我が琴線に触れる森羅万象を写・文で日記す

言葉考・摩訶不思議

 今、ボクの小さな頭を占めているのは、(言語能力)というような事。
 ボクの頭脳が数年前から世のインターネットに繋がったことで多少は活性化しつつ在るようで、また混乱に陥ってもいる。

 この事にこだわるようになったのは、例の<Kanji-world>から端を発していると思う。
 先日久々に読んだ、松岡剛のホームページ<セイゴウちゃんねる>http://www.eel.co.jp/seigowchannel/archives/2010/01/2010_1.html#moreには、常にハイテンションに刺激されるし、たまたま読んだ、本や古い雑誌の記事などにも刺激を受けた。

 全く自慢じゃないが、<言語能力>みたいなことを今まで、考えたことも無かったということが不思議なくらい、それを刺激するクラゲがむしろ避けるのが難しいくらい自分の周りにぷわぷわ浮いているというのに。

 それは、自分は写真をやっている人間だ・・・。と文字や論理に依頼することをどこか拒否する自分があった・・・事は
うすうすと確かだった。昔、作家の中上健次さんに(あなたは本を書けるよ・・・)と言ってくれた時(書けないから撮るんだよ・・・)と作家さんに対してへりくだっての内心の返答ではあったが、じつはそれよりもっと写真家としての自負、(誰も書けない処を撮るんだよ・・・)ということであったと思う。

 だから、写真の後に<不立文字>の禅がボクの目の前に現れたのだろう。
 鈴木大拙は、(禅は言葉の発する以前を問題にする・・・)と言っている。

 (主客未分以前というは、神がまだ<光りあれ>と言わなかったときのことである。あるいは、そう言わんとせる刹那である。・・・略・・・。<光りあれ>という心が、神の胸に、うごきださんとする、その刹那に触れんとするのが、東洋民族の心理であるのに対して、欧米的心理は、<光>が現われてからの事象に没頭するのである。)・・・東洋的な見方ーより。

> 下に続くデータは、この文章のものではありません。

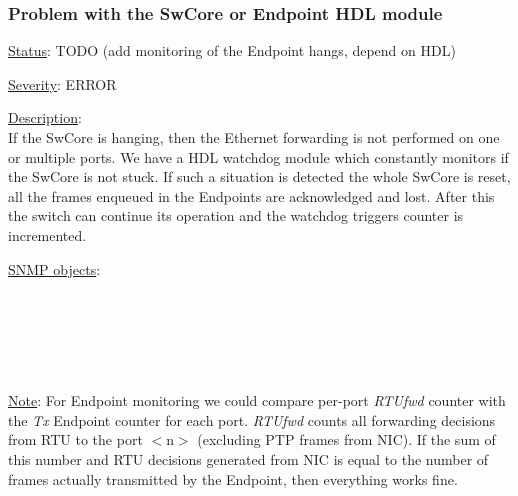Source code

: \subsubsection{\bf Problem with the SwCore or Endpoint HDL module}
		\label{fail:data:swcore_hang}
		\begin{pck_descr}
    \item [] \underline{Status}: TODO (add monitoring of the Endpoint hangs, depend on
      HDL)
			\item [] \underline{Severity}: ERROR
			\item [] \underline{Description}:\\
				If the SwCore is hanging, then the Ethernet forwarding is not
				performed on one or multiple ports. We have a HDL watchdog module which
				constantly monitors if the SwCore is not stuck. If such a situation is
				detected the whole SwCore is reset, all the frames enqueued in the
				Endpoints are acknowledged and lost. After this the switch can continue
				its operation and the watchdog triggers counter is incremented.
			\item [] \underline{SNMP objects}:\\
				\\
				\\
				\\
				\\
				\\
			\item [] \underline{Note}: For Endpoint monitoring we could compare
				per-port \emph{RTUfwd} counter with the \emph{Tx} Endpoint counter for
				each port. \emph{RTUfwd} counts all forwarding decisions from RTU to the
				port $<$n$>$ (excluding PTP frames from NIC). If the sum of this number
				and RTU decisions generated from NIC is equal to the number of frames
				actually transmitted by the Endpoint, then everything works fine.
		\end{pck_descr}

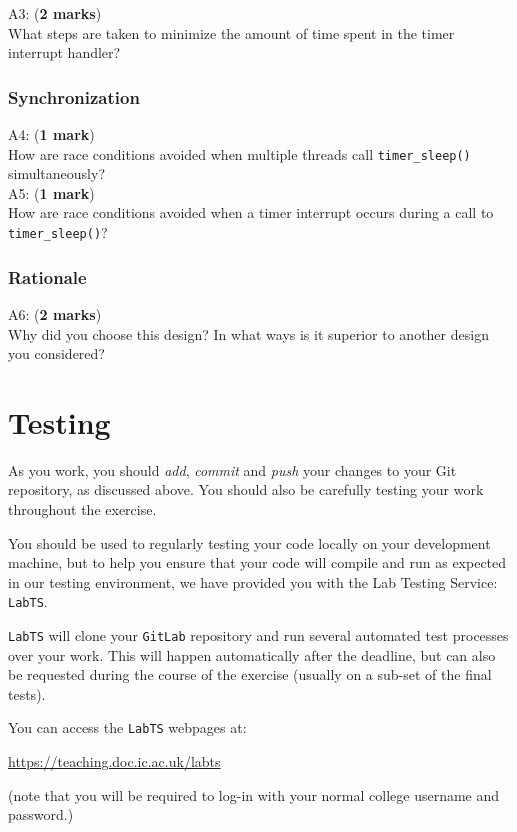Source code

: \documentclass[a4paper,12pt]{article}
\newcommand{\shell}[1]{\lstinline!#1!}
\begin{document}
\noindent A3: ({\bf 2 marks}) \\
What steps are taken to minimize the amount of time spent in the timer interrupt handler?

\subsubsection*{Synchronization}
A4: ({\bf 1 mark}) \\
How are race conditions avoided when multiple threads call \shell{timer_sleep()} simultaneously? \\ 

\noindent A5: ({\bf 1 mark}) \\
How are race conditions avoided when a timer interrupt occurs during a call to \shell{timer_sleep()}?

\subsubsection*{Rationale}
A6: ({\bf 2 marks}) \\
Why did you choose this design?  
In what ways is it superior to another design you considered?

\section*{Testing}
As you work, you should \emph{add}, \emph{commit} and \emph{push} your changes to your Git repository, as discussed above.
You should also be carefully testing your work throughout the exercise. 

You should be used to regularly testing your code locally on your development machine, 
but to help you ensure that your code will compile and run as expected in our testing environment,
we have provided you with the Lab Testing Service: \shell{LabTS}.

\shell{LabTS} will clone your \shell{GitLab} repository and run several automated test processes over your work.
This will happen automatically after the deadline, but can also be requested during the course of the exercise (usually on a sub-set of the final tests). 

You can access the \shell{LabTS} webpages at:

\url{https://teaching.doc.ic.ac.uk/labts}

\noindent (note that you will be required to log-in with your normal college username and password.)
\end{document}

 ぼくが、写真に興味を抱いたのも、原因はこれだったのだろうか?・・・摩訶不思議、摩訶不思議。

 そして摩訶不思議なことは、言語能力への意識ゼロの人間である自分が、坐禅中に言葉の認識と獲得があったことだ。
 それは、老師から公案をもらう以前の時期、自宅で坐禅をしている時、心身のどこからなのかわからないが、勝手に言葉が湧き上がって来たことがなんどもあった。自分とは一切関わり合いのない<愛>などという言葉がある時来て深く味わったことがあった。